Writing about the Civil War is one of the hardest things I’ve ever done. Not because its stories weren’t compelling. On the contrary, the courage, the bravura, the mercy shown by the combatants and civilians alike produced some of the most heart-wrenching, inspiring, and maddening anecdotes one will ever read. It was difficult because of the obvious and appalling moral issue involved—slavery—and the choice to feature a traditional Virginia family as protagonists.

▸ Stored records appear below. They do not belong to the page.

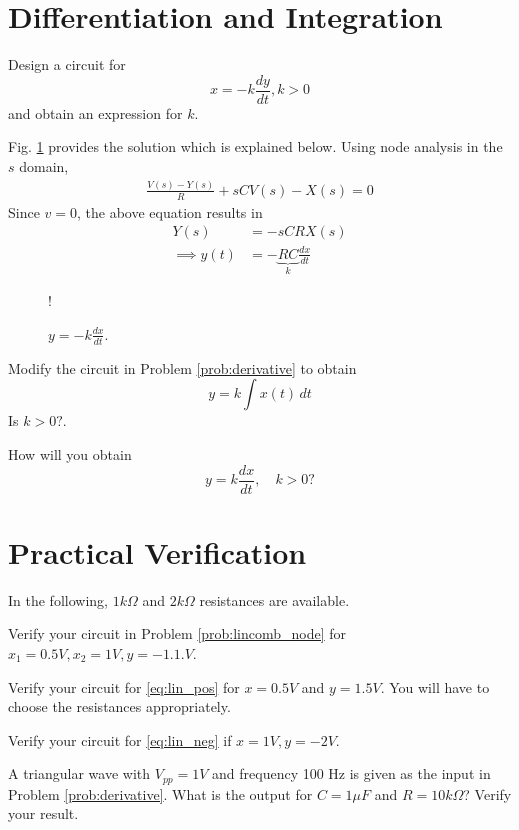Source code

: \documentclass[journal,12pt,twocolumn]{IEEEtran}
\begin{document}
\section{Differentiation and Integration}
\begin{problem}
\label{prob:derivative}
Design a circuit for 
\begin{equation}
x = -k\frac{dy}{dt},  k > 0
\end{equation}
and obtain an expression for $k$.
\end{problem}
\solution
Fig. \ref{fig:derivative} provides the solution which is explained below. Using node analysis in the $s$ domain,
\begin{align}
\frac{V(s)- Y(s)}{R} + sC{V(s)-X(s)} = 0
\end{align}
%
Since $v = 0$, the above equation results in
\begin{align}
Y(s) &= -sCR X(s)
\\
\implies y(t) &= -\underbrace{RC}_{k} \frac{dx}{dt}
\end{align}
\begin{figure}[!h]
\centering
\resizebox {\columnwidth} {!} {

}
\caption{$y = -k\frac{dx}{dt}$.}
\label{fig:derivative}
\end{figure}
%
\begin{problem}
Modify the circuit in Problem \ref{prob:derivative} to obtain
%
\begin{equation}
y = k\int x(t)\,dt
\end{equation}
%
Is $k > 0?$.
\end{problem}
\begin{problem}
How will you obtain 
%
\begin{equation}
y = k \frac{dx}{dt}, \quad k > 0 ?
\end{equation}
%
\end{problem}
\section{Practical Verification}
In the following, $1k\Omega$ and $2k\Omega$ resistances are available.
\begin{problem}
Verify your circuit in Problem \ref{prob:lincomb_node} for $x_1 = 0.5 V, x_2 = 1 V, y = -1.1. V $.
\end{problem}
\begin{problem}
Verify  your circuit for \eqref{eq:lin_pos} for  $x = 0.5 V$ and $y = 1.5 V$. You will have to choose the resistances appropriately.
\end{problem}
\begin{problem}
Verify your circuit for \eqref{eq:lin_neg} if $x = 1 V, y = -2 V$.
\end{problem}
\begin{problem}
A triangular wave with $V_{pp} = 1V$ and frequency  100 Hz is given as the input in Problem \ref{prob:derivative}.  What is the output for $C = 1 \mu F$ and $R = 10 k\Omega$? Verify your
result.
\end{problem}
\end{document}

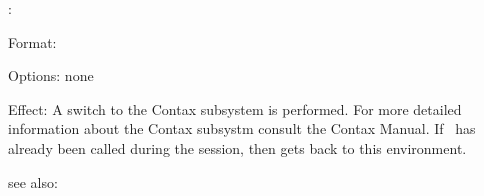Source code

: \colab{} \contax:

Format: 

Options: none

Effect: A switch to the Contax subsystem is performed. For more 
        detailed information about the Contax subsystm consult the 
        Contax Manual. 
	If \contax \ has already been called during the \COLAB{} 
        session, then \COLAB{} gets back to this environment.
       
see also: \colab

Living almost one hundred and fifty years later, we see the cause of the Civil War as slavery. But for most Southerners it had as much to do with regionalism; people at that time identified their citizenship primarily according to their state, not the country. Most never traveled beyond a few dozen miles from their home. They interpreted the Constitution as setting up an alliance predicated on a state’s desire to be in the Union, and therefore breakable. By that point, the United States had become two very divergent entities—the agricultural South and the industrialized North—with very different needs. The North, however, had twice the population and dominated Congress, passing high tariffs that impeded Southern imports and exports and in essence chained the South to Northern factories and their high-priced finished goods. The South wanted out of what it increasingly saw as a lopsided marriage.
An overwhelming majority of Confederate soldiers did not come from slave-holding families. Most Africans held in this abhorrent bondage labored on Deep South plantations that produced single crops such as cotton or rice and where the percentage of slave-holders climbed to slightly over one out of three whites. (In Mississippi and South Carolina, that number neared one-half. It was on these plantations, which often held more than twenty slaves, that the “capital value” of slaves exceeded the value of the land, making the reprehensible institution a highly profitable one.)
In Virginia, by comparison, three out of four whites did not own slaves, and of those who did, forty-one percent held three or fewer “servants” (a euphemism they used in their memoirs). Some—such as Stonewall Jackson, who set up a Sunday school for one hundred slaves and freemen in Lexington, Virginia—ignored public disapproval and laws to teach blacks to read and write. Others, such as Robert E. Lee, freed their slaves before the Emancipation Proclamation or did so when the edict took effect. And surprisingly, records show that free blacks voluntarily joined the Confederate army as wagon drivers, cooks, blacksmiths, and musicians, some even serving as pickets. One Tennessee regiment asked a black man to serve as its chaplain.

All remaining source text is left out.